Exercise brief:
Tally up the lines below containing the string "that", then write the number alone.
(Data for analysis)
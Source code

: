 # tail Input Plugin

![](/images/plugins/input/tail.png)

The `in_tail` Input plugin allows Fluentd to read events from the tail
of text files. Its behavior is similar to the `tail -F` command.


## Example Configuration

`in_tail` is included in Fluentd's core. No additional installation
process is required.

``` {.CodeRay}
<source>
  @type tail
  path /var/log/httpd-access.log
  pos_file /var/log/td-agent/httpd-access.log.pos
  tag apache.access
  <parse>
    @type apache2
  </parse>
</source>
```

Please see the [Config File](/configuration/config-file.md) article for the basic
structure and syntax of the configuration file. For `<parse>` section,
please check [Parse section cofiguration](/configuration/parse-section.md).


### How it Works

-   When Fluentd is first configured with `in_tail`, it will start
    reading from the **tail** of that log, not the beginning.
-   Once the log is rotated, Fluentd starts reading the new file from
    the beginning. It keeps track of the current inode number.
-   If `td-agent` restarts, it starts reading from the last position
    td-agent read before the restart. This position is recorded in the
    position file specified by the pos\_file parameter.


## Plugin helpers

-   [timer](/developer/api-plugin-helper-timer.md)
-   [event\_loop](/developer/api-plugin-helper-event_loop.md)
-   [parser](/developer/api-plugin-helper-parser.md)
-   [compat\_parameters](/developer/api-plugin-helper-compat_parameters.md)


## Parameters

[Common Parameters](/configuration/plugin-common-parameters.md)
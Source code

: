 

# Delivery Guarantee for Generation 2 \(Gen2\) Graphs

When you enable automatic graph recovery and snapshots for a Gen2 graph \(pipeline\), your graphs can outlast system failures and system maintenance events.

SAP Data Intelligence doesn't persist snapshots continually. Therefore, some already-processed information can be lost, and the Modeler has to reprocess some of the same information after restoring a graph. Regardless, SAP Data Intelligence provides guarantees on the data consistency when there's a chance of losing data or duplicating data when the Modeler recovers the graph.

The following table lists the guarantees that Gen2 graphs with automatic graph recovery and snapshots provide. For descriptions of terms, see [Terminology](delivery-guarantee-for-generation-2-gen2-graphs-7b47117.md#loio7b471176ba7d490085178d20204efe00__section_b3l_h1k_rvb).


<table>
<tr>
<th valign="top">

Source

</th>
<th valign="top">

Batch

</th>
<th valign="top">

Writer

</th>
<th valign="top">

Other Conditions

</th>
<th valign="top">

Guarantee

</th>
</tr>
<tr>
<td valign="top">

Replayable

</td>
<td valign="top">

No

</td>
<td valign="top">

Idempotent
(End Data for analysis)
Response to the task:
2